__What the task requires__: Examine the entries and show every line in which the word "asymp" is found.

(Beginning of Given data)

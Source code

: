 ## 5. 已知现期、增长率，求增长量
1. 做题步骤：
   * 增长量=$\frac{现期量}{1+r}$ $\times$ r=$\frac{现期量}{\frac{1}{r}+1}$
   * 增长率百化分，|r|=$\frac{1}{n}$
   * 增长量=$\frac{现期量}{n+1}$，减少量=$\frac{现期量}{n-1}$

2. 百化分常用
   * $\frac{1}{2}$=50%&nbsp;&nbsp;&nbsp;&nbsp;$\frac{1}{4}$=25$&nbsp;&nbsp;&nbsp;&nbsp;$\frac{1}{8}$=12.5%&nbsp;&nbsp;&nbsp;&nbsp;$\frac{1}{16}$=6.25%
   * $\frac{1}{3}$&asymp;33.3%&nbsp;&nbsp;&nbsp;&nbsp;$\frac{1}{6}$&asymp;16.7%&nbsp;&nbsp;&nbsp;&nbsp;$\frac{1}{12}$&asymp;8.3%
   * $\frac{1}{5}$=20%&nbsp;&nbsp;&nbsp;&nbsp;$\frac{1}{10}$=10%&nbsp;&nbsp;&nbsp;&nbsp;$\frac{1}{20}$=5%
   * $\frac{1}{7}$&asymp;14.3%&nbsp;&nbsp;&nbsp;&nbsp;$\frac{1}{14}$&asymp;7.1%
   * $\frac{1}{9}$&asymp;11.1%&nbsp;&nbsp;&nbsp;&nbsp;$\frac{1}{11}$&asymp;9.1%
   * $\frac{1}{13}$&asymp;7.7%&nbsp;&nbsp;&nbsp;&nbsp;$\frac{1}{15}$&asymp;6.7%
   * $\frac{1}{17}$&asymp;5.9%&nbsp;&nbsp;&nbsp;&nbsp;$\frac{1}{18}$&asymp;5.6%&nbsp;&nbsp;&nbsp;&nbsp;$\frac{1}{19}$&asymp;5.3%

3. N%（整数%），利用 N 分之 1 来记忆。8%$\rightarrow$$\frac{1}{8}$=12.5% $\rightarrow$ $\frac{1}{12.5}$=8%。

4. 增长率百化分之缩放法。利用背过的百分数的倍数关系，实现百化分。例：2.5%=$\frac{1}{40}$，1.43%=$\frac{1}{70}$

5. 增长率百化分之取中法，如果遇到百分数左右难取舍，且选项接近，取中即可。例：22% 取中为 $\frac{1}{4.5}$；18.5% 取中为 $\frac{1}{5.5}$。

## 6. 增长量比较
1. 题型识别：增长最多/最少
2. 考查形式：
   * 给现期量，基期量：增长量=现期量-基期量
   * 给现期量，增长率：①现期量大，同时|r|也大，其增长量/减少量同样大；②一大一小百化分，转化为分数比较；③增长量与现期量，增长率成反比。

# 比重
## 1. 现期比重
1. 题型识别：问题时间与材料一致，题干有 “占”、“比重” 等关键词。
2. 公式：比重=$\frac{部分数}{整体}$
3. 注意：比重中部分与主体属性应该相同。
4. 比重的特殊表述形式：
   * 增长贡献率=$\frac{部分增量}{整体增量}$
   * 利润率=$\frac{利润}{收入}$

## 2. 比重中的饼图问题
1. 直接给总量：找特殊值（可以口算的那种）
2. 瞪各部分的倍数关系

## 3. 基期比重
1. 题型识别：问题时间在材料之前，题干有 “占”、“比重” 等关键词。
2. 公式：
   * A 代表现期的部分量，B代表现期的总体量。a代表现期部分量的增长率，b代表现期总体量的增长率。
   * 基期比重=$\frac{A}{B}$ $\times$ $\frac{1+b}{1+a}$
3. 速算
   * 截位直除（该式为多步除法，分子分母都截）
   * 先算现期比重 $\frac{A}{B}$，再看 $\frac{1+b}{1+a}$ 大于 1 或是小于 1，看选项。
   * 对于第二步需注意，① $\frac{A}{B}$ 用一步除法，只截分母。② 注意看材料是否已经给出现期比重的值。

(End of Given data)

__Solution to the exercise__:
   * $\frac{1}{3}$&asymp;33.3%&nbsp;&nbsp;&nbsp;&nbsp;$\frac{1}{6}$&asymp;16.7%&nbsp;&nbsp;&nbsp;&nbsp;$\frac{1}{12}$&asymp;8.3%
   * $\frac{1}{7}$&asymp;14.3%&nbsp;&nbsp;&nbsp;&nbsp;$\frac{1}{14}$&asymp;7.1%
   * $\frac{1}{9}$&asymp;11.1%&nbsp;&nbsp;&nbsp;&nbsp;$\frac{1}{11}$&asymp;9.1%
   * $\frac{1}{13}$&asymp;7.7%&nbsp;&nbsp;&nbsp;&nbsp;$\frac{1}{15}$&asymp;6.7%
   * $\frac{1}{17}$&asymp;5.9%&nbsp;&nbsp;&nbsp;&nbsp;$\frac{1}{18}$&asymp;5.6%&nbsp;&nbsp;&nbsp;&nbsp;$\frac{1}{19}$&asymp;5.3%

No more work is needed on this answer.